Acadia student the only Canadian to bring home two medals at 2025 FISU winter games

One of our very own made the podium at the International University Sports Federation (FISU) Winter Games in Torino, Italy this month. Amy McCarthy (first-year, math and stats) was the only Canadian to bring home not one, but two medals from the 2025 games.

The FISU, an international celebration of university sports and culture, takes place every other year in a different city around the world. Thousands of student athletes converge to compete in the event, which is among the world’s largest winter multi-sports competitions. Basically, it’s the Olympics for university athletes.

With a total of 78.75, Amy scored the silver medal in Slopestyle, and 71.75 points earned her the bronze in Big Air.

Amy was selected as one of just seven snowboarders to represent the best that Canada has to offer at the 2025 games.

“I kind of just applied for fun,” Amy says. “I thought it was a longshot. I really just did the application to try and when I was selected, I was shocked.”

Before being prompted by her coach to apply for FISU, Amy was prepared to end her career in competitive snowboarding. Being from Nova Scotia, she says, the goal for young snowboarders is usually the Canada Winter Games, and then when that’s over people tend to just keep it up for fun. Which is exactly what she was planning to do.

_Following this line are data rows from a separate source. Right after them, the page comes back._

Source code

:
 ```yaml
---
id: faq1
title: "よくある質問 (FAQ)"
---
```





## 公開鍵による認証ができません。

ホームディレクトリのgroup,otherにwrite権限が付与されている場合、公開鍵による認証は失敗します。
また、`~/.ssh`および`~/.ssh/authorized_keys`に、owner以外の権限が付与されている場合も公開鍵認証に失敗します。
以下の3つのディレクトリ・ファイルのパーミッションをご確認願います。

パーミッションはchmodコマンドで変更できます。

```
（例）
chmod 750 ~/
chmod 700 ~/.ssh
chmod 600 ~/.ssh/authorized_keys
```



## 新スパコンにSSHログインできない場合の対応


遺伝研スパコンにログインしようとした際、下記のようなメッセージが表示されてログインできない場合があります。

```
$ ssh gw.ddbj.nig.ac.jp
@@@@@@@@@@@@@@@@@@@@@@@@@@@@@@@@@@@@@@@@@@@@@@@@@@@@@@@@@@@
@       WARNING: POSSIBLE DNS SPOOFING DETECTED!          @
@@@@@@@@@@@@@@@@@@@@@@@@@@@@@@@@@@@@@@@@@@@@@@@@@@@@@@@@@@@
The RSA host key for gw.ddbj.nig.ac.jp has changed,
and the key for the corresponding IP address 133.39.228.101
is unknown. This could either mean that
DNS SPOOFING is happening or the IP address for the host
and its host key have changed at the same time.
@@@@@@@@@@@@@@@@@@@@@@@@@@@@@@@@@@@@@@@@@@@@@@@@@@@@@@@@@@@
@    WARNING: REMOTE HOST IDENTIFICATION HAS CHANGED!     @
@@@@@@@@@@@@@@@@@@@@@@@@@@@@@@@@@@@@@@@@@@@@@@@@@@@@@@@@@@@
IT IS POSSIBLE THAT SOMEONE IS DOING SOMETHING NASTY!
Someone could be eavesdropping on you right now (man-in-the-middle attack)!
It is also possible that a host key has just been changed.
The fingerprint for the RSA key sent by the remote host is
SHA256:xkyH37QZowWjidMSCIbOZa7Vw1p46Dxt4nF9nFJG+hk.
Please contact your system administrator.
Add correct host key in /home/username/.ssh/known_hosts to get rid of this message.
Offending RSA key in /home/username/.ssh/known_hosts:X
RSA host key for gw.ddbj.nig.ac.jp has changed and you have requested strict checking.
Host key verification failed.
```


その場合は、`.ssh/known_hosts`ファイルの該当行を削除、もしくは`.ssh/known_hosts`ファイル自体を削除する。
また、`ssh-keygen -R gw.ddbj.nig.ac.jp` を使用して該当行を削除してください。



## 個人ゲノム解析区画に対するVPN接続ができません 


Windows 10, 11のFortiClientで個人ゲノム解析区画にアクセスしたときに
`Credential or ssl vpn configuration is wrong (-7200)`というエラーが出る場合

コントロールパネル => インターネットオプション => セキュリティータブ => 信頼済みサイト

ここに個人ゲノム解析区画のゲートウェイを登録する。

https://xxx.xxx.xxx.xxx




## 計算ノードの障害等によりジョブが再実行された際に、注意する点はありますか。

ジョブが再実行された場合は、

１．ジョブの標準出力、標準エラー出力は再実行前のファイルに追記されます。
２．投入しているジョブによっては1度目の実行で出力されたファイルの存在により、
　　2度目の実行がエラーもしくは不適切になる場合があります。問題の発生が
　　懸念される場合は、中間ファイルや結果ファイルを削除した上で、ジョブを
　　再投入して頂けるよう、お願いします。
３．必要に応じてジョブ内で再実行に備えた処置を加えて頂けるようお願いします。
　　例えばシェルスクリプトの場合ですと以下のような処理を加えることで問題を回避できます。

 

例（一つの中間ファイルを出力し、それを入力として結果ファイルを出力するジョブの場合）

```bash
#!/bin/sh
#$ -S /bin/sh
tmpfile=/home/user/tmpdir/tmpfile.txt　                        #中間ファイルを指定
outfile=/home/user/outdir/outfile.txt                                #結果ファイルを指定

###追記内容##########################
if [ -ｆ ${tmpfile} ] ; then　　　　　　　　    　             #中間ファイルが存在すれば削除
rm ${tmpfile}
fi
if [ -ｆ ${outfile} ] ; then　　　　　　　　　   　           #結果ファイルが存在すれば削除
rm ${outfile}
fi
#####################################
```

“It was just a given that I would be done,” she says.” But now, having two medals under her belt, “it makes it a little harder to say goodbye.”

From tentative applicant to medalist, Amy’s journey to Italy is an incredible one. She says that when she won her medal, “it was unbelievable. I actually didn’t believe it at first.”

Amy hopes to follow up her incredible performance in Italy with her sights set on the next FISU games in Norway in 2027.

It’s going to be a challenge to balance her studies with all the travel required for a competitive snowboarder, but so far, she’s finding that her professors are not only understanding, but excited for her to have the opportunity to compete.

“I don’t think my professors have had a student come up to them and say, ‘I’m going to Italy to compete in snowboarding’ as a reason for missing class,” she says. “A lot of them were just pumped for me and they were all super supportive.”

Amy doesn’t know yet what she wants to do with her math and stats degree. But, she says, “that’s what I’m here to figure out in the next couple of years.”

For now, she plans to kick back, enjoy her win, and finish up her degree in math and stats. And, of course, continue to hit the slopes at Wentworth to show the locals what a two-time FISU medalist looks like.